- WHAT YOU HAVE TO DO: All that is needed is the run of lines from the top of the entries to the line with "We can perform Background", that line included, repeated exactly and free of pictures.

Plain-text document sources
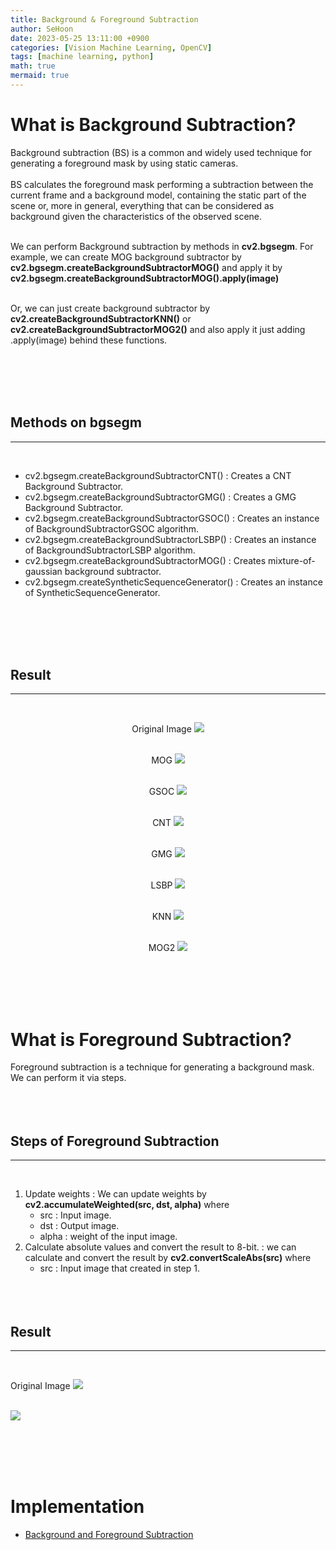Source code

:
 ```yaml
---
title: Background & Foreground Subtraction
author: SeHoon
date: 2023-05-25 13:11:00 +0900
categories: [Vision Machine Learning, OpenCV]
tags: [machine learning, python]
math: true
mermaid: true
---
```


# What is Background Subtraction?
Background subtraction (BS) is a common and widely used technique for generating a foreground mask by using static cameras.<br><br>
BS calculates the foreground mask performing a subtraction between the current frame and a background model, containing the static part of the scene or, more in general, everything that can be considered as background given the characteristics of the observed scene.
<br><br>

We can perform Background subtraction by methods in **cv2.bgsegm**. For example, we can create MOG background subtractor by **cv2.bgsegm.createBackgroundSubtractorMOG()** and apply it by **cv2.bgsegm.createBackgroundSubtractorMOG().apply(image)**<br><br>

Or, we can just create background subtractor by **cv2.createBackgroundSubtractorKNN()** or **cv2.createBackgroundSubtractorMOG2()** and also apply it just adding .apply(image) behind these functions.

<br><br><br><br>

## Methods on bgsegm
---
<br>

+ cv2.bgsegm.createBackgroundSubtractorCNT() : Creates a CNT Background Subtractor.
+ cv2.bgsegm.createBackgroundSubtractorGMG() : Creates a GMG Background Subtractor.
+ cv2.bgsegm.createBackgroundSubtractorGSOC() : Creates an instance of BackgroundSubtractorGSOC algorithm.
+ cv2.bgsegm.createBackgroundSubtractorLSBP() : Creates an instance of BackgroundSubtractorLSBP algorithm.
+ cv2.bgsegm.createBackgroundSubtractorMOG() : Creates mixture-of-gaussian background subtractor.
+ cv2.bgsegm.createSyntheticSequenceGenerator() : Creates an instance of SyntheticSequenceGenerator.

<br><br><br><br>

## Result
---
<br>

<center>

Original Image
<img src="https://drive.google.com/uc?export=view&id=1Z-ckZnZ3Cwpel8Kp7qL0Lp7xPvugyzHK">
<br><br>

MOG
<img src="https://drive.google.com/uc?export=view&id=1I7zpPIHMI8XKn4DD2oBM_pnwcbQ5bhAp">
<br><br>

GSOC
<img src="https://drive.google.com/uc?export=view&id=14L5lNqIaoaf6jMHrPFAkfR0yBlNGJy4O">
<br><br>

CNT
<img src="https://drive.google.com/uc?export=view&id=1eV_DI4fmYR7MUQ_vJMHBs4JheFXU6XXP">
<br><br>

GMG
<img src="https://drive.google.com/uc?export=view&id=1W_SapOTS9HpYQ-7QjugxU7PI0nZ5-_PA">
<br><br>

LSBP
<img src="https://drive.google.com/uc?export=view&id=1vRjc7rC_fpDQsj-GhAYr488K7fldv7Rs">
<br><br>

KNN
<img src="https://drive.google.com/uc?export=view&id=1_vDIN7iq1-WO3uQaNBbryPcj5OqA9FcB">
<br><br>

MOG2
<img src="https://drive.google.com/uc?export=view&id=1_vDIN7iq1-WO3uQaNBbryPcj5OqA9FcB">
</center>
<br><br><br><br>

# What is Foreground Subtraction?
Foreground subtraction is a technique for generating a background mask. We can perform it via steps.
<br><br><br><br>

## Steps of Foreground Subtraction
---
<br>

1. Update weights : We can update weights by **cv2.accumulateWeighted(src, dst, alpha)** where<br>
    + src : Input image.
    + dst : Output image.
    + alpha : weight of the input image.
2. Calculate absolute values and convert the result to 8-bit. : we can calculate and convert the result by **cv2.convertScaleAbs(src)** where
    + src : Input image that created in step 1.
<br><br><br><br>

## Result
---
<br>

Original Image
<img src="https://drive.google.com/uc?export=view&id=1Z-ckZnZ3Cwpel8Kp7qL0Lp7xPvugyzHK">
<br><br>

<img src="https://drive.google.com/uc?export=view&id=1whfVO6wG_KwNyQhtUeT8edyC2uM5QKL5">


<br><br><br><br>

# Implementation

+ [Background and Foreground Subtraction](https://github.com/csh970605/Modern_Computer_Vision/blob/main/OpenCV/23.%20Background%20and%20Foreground%20Subtraction.ipynb)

- RESULT FOR THIS EXERCISE:
Source code

:
 ```yaml
---
title: Background & Foreground Subtraction
author: SeHoon
date: 2023-05-25 13:11:00 +0900
categories: [Vision Machine Learning, OpenCV]
tags: [machine learning, python]
math: true
mermaid: true
---
```


# What is Background Subtraction?
Background subtraction (BS) is a common and widely used technique for generating a foreground mask by using static cameras.<br><br>
BS calculates the foreground mask performing a subtraction between the current frame and a background model, containing the static part of the scene or, more in general, everything that can be considered as background given the characteristics of the observed scene.
<br><br>

We can perform Background subtraction by methods in **cv2.bgsegm**. For example, we can create MOG background subtractor by **cv2.bgsegm.createBackgroundSubtractorMOG()** and apply it by **cv2.bgsegm.createBackgroundSubtractorMOG().apply(image)**<br><br>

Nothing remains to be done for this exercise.